How to Evaluate Any Network Marketing Opportunity

by Sandy Botkin, Esq., CPA

Walk into a hotel lobby, restaurant, or friend's living room almost any evening of the week, and you may find anywhere from 5 to 100 people listening attentively to enthusiastic speakers explain the benefits of becoming a distributor or representative for the products and services of network marketing company x, y or z. In a world where we have learned to tune out most marketing messages, friends selling to friends has become one of the most effective ways to get products distributed quickly.

Because of job insecurity or loss caused by corporate downsizing, many people are looking for part time opportunities that will help them develop useful skills and earn extra income. They want these opportunities without large liabilities or capital investments. Network marketing is seen as a way of meeting these needs. With virtually no overhead, no employees, and no law suit worries, costs are low. Most network marketing businesses validate these high success rate-low investment possibilities.

Consequently, don't be surprised when the engineer next door or the corporate manager from across the street calls, offering you a chance to earn some money in your free time. A few days later, you find yourself on your way to your first meeting. You do it as a favor to your friend, and you're skeptical, of course, but you're also a bit curious. After all, you saw some homeopathic supplement in your doctor's waiting room last week and were shocked to find out he was a network marketer. What's the deal?
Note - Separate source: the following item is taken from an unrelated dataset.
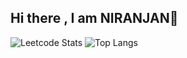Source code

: ## Hi there , I am NIRANJAN👋

![Leetcode Stats](https://leetcard.jacoblin.cool/_niranjanv_?ext=heatmap)
![Top Langs](https://github-readme-stats.vercel.app/api/top-langs/?username=_niranjanv_&layout=compact)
In the meeting, you look around, are slightly uncomfortable. You've dressed casually and find yourself in a sea of suits. The man on your left is an accountant, the woman on your right a journalist. You begin to dismantle your stereotype of who does network marketing. You find out that, for the most part, the people around you are already making good salaries in full-time jobs, however few feel secure, and they are looking for a safety net.

You listen to the sales presentation, done by one of the company's top producers; you're promised the possibility of earning a significant six-figure income if you are persistent. Moreover, you learn about the tremendous tax benefits available to small businesses. Your skepticism begins to fade as you wonder if network marketing isn't something you should consider. After all, you hear, more new millionaires are coming of network marketing today than any other sales field.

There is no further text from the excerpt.